Stored dataset items:
++++++++

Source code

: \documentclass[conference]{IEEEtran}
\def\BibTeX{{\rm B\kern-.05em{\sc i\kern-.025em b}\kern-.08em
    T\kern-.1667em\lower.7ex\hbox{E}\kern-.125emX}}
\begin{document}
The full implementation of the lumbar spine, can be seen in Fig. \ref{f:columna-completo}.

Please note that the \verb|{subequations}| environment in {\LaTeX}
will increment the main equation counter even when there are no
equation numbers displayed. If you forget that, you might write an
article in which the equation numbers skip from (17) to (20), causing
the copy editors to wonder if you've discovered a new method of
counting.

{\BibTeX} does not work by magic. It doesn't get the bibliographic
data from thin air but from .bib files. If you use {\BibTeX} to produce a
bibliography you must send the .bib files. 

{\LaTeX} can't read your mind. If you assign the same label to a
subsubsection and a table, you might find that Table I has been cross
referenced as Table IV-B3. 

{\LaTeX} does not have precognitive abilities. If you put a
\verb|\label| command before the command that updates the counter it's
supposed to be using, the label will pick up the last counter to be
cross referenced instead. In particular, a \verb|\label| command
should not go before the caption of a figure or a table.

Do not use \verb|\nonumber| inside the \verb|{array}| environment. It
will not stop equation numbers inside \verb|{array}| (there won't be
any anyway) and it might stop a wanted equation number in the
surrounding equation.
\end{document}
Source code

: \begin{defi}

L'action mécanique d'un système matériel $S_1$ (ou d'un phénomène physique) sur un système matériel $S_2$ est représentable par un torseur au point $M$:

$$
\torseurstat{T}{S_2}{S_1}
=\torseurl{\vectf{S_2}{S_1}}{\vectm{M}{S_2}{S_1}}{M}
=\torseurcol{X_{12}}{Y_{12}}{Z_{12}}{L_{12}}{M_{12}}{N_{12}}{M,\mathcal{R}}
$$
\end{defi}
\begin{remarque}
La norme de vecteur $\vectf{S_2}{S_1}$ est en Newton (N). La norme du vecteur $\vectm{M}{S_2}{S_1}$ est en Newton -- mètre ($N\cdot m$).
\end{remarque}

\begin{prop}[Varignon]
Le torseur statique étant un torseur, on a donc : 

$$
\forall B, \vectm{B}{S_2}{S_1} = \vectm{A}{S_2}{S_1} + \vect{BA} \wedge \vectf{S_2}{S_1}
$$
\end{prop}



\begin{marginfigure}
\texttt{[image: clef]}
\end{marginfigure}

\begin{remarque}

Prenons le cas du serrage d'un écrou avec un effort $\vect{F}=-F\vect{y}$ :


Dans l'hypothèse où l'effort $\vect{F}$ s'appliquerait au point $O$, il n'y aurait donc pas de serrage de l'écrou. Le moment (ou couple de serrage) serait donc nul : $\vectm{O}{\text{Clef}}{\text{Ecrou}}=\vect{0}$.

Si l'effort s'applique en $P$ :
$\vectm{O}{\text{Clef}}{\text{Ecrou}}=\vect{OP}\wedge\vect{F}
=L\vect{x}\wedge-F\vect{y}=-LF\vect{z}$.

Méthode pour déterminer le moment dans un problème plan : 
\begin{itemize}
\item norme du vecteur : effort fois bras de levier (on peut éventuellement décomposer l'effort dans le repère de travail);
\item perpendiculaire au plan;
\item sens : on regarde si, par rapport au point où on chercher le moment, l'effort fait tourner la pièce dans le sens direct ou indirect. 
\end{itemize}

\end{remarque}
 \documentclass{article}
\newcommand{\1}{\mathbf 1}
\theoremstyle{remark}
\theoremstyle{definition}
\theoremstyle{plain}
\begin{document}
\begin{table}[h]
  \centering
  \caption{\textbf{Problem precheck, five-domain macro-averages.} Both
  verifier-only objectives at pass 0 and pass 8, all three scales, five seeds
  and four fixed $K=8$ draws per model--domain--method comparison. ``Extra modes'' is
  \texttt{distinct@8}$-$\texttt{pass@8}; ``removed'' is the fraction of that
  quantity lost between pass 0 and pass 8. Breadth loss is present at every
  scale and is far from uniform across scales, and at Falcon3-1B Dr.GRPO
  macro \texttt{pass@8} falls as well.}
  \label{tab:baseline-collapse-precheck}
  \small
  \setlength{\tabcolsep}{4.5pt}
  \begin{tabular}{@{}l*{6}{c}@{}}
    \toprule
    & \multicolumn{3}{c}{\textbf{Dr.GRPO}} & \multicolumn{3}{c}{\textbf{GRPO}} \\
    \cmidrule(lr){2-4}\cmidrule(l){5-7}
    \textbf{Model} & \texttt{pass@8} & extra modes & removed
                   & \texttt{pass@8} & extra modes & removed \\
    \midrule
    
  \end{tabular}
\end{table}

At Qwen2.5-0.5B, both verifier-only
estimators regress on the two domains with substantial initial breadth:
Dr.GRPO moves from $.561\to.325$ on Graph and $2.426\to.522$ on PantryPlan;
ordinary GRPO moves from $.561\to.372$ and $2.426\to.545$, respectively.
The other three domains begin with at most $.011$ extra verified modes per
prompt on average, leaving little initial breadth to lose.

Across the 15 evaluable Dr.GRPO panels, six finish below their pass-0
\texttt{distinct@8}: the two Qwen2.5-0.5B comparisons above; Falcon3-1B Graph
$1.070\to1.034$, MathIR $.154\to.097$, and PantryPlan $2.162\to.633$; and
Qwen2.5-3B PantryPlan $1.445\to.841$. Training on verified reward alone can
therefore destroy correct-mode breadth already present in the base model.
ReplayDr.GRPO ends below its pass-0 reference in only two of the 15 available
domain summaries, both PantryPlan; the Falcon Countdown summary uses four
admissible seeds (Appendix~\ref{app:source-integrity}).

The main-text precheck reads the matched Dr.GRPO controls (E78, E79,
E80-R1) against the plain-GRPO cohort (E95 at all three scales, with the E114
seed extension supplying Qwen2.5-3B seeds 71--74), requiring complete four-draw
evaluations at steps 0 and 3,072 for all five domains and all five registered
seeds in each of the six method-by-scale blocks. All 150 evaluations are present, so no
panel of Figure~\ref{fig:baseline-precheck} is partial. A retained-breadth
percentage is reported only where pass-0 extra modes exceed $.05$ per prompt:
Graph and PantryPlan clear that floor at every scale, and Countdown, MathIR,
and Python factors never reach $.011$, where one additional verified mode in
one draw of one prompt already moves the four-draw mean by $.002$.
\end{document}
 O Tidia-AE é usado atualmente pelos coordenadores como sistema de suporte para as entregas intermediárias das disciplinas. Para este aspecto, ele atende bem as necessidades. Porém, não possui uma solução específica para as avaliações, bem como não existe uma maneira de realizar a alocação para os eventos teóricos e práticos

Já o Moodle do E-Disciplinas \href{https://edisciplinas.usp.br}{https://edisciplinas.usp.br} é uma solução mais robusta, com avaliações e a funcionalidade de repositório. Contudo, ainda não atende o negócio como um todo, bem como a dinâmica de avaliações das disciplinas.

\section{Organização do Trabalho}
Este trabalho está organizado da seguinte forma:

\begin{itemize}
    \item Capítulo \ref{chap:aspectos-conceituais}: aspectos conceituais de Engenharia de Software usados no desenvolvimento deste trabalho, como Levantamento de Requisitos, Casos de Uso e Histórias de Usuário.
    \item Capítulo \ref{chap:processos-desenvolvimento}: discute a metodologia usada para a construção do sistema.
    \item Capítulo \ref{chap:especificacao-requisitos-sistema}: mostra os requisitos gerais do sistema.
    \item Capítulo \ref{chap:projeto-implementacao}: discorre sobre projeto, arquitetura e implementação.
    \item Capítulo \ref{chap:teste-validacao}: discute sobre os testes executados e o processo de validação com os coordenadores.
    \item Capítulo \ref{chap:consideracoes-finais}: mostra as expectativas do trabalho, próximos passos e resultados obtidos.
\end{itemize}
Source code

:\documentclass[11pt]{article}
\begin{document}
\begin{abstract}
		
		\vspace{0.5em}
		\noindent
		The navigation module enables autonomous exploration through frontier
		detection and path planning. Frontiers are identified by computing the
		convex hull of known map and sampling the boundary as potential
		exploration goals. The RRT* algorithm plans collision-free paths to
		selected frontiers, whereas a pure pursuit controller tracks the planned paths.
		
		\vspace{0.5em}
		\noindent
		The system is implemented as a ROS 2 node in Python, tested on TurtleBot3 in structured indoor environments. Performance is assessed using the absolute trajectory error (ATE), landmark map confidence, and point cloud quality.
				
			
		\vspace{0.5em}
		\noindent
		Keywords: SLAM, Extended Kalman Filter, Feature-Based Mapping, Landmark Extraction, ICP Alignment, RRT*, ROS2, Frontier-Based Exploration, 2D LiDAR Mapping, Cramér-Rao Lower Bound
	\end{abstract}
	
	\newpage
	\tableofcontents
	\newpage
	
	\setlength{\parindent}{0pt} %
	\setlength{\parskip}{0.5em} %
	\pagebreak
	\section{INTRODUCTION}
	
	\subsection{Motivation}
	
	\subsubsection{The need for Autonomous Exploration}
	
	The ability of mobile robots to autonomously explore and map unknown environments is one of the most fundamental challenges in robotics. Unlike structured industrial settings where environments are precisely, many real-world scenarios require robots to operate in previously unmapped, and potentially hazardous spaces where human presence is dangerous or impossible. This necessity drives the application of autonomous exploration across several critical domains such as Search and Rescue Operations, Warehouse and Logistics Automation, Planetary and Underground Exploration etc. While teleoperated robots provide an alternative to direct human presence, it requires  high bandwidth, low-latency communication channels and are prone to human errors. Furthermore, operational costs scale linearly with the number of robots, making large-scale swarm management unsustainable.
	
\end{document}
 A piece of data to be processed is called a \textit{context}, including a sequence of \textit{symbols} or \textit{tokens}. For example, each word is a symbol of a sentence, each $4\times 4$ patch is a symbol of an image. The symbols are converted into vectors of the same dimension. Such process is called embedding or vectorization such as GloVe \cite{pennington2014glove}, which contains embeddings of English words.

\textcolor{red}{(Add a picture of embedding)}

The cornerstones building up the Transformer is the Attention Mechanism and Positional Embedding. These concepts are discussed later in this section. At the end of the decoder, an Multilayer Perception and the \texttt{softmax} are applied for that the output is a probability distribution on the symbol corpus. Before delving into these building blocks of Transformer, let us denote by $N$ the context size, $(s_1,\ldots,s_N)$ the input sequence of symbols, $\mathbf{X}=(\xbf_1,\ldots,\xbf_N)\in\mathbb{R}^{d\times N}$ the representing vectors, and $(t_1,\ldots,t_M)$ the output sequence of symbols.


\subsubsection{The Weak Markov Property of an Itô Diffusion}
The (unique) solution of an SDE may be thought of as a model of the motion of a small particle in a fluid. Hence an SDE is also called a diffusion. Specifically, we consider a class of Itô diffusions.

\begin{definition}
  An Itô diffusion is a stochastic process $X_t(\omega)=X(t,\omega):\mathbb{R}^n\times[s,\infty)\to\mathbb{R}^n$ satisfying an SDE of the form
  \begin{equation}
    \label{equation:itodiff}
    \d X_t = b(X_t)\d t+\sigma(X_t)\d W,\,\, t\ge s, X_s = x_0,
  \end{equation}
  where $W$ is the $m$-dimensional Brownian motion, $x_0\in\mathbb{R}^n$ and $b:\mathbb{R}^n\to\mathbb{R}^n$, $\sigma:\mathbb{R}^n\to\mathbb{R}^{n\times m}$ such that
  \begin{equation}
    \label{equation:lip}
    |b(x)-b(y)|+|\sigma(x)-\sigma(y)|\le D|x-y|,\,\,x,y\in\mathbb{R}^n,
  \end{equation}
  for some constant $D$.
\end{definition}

++++++++

*AIM OF THE TASK*.
The lines to return begin at the first line of the records and end at the line holding "cross referenced instead."; please return them exactly, including both, and nothing beyond.

*RESPONSE TO THE EXERCISE*.
Source code

: \documentclass[conference]{IEEEtran}
\def\BibTeX{{\rm B\kern-.05em{\sc i\kern-.025em b}\kern-.08em
    T\kern-.1667em\lower.7ex\hbox{E}\kern-.125emX}}
\begin{document}
The full implementation of the lumbar spine, can be seen in Fig. \ref{f:columna-completo}.

Please note that the \verb|{subequations}| environment in {\LaTeX}
will increment the main equation counter even when there are no
equation numbers displayed. If you forget that, you might write an
article in which the equation numbers skip from (17) to (20), causing
the copy editors to wonder if you've discovered a new method of
counting.

{\BibTeX} does not work by magic. It doesn't get the bibliographic
data from thin air but from .bib files. If you use {\BibTeX} to produce a
bibliography you must send the .bib files. 

{\LaTeX} can't read your mind. If you assign the same label to a
subsubsection and a table, you might find that Table I has been cross
referenced as Table IV-B3. 

{\LaTeX} does not have precognitive abilities. If you put a
\verb|\label| command before the command that updates the counter it's
supposed to be using, the label will pick up the last counter to be
cross referenced instead. In particular, a \verb|\label| command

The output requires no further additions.